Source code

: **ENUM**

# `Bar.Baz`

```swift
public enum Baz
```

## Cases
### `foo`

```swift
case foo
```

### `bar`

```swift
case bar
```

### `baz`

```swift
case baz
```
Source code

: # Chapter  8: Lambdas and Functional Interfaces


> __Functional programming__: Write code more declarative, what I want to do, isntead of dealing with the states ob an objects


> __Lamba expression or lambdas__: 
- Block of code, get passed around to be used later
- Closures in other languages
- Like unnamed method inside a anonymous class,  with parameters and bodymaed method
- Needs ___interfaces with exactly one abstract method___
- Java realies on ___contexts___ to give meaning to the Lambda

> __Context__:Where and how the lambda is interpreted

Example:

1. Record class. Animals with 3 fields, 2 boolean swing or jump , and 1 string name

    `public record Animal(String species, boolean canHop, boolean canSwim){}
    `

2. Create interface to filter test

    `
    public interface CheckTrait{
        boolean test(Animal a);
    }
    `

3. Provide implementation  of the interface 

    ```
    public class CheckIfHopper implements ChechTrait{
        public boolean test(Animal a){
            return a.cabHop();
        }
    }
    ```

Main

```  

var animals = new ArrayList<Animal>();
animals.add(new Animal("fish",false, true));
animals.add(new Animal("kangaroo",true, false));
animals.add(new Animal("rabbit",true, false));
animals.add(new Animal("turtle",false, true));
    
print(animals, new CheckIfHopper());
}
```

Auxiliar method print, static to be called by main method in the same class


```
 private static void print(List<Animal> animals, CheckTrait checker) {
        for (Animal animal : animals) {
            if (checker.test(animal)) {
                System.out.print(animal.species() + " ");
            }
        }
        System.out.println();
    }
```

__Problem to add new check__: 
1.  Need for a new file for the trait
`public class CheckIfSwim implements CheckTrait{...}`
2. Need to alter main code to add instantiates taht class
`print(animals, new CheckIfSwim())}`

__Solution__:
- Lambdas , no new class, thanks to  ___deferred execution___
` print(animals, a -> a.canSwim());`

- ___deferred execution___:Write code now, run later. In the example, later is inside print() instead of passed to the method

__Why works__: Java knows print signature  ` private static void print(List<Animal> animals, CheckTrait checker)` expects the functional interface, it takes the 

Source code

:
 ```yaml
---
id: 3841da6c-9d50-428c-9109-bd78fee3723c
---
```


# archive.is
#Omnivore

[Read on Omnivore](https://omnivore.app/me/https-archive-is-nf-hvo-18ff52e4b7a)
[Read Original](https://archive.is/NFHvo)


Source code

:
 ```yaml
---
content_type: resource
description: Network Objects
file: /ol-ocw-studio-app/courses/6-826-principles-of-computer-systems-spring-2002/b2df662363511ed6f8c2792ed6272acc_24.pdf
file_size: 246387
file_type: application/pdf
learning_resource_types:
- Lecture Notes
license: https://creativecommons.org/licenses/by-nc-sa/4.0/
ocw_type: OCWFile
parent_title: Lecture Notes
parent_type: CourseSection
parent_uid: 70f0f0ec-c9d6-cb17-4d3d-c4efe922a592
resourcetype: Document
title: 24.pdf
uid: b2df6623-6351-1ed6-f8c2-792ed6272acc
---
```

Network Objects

_Exercise directions_. Return the lines exactly as they stand, please. Start at the top of the material and finish with the line where "and Functional Interfaces" appears.

_Response to this exercise_.
Source code

: **ENUM**

# `Bar.Baz`

```swift
public enum Baz
```

## Cases
### `foo`

```swift
case foo
```

### `bar`

```swift
case bar
```

### `baz`

```swift
case baz
```
Source code

: # Chapter  8: Lambdas and Functional Interfaces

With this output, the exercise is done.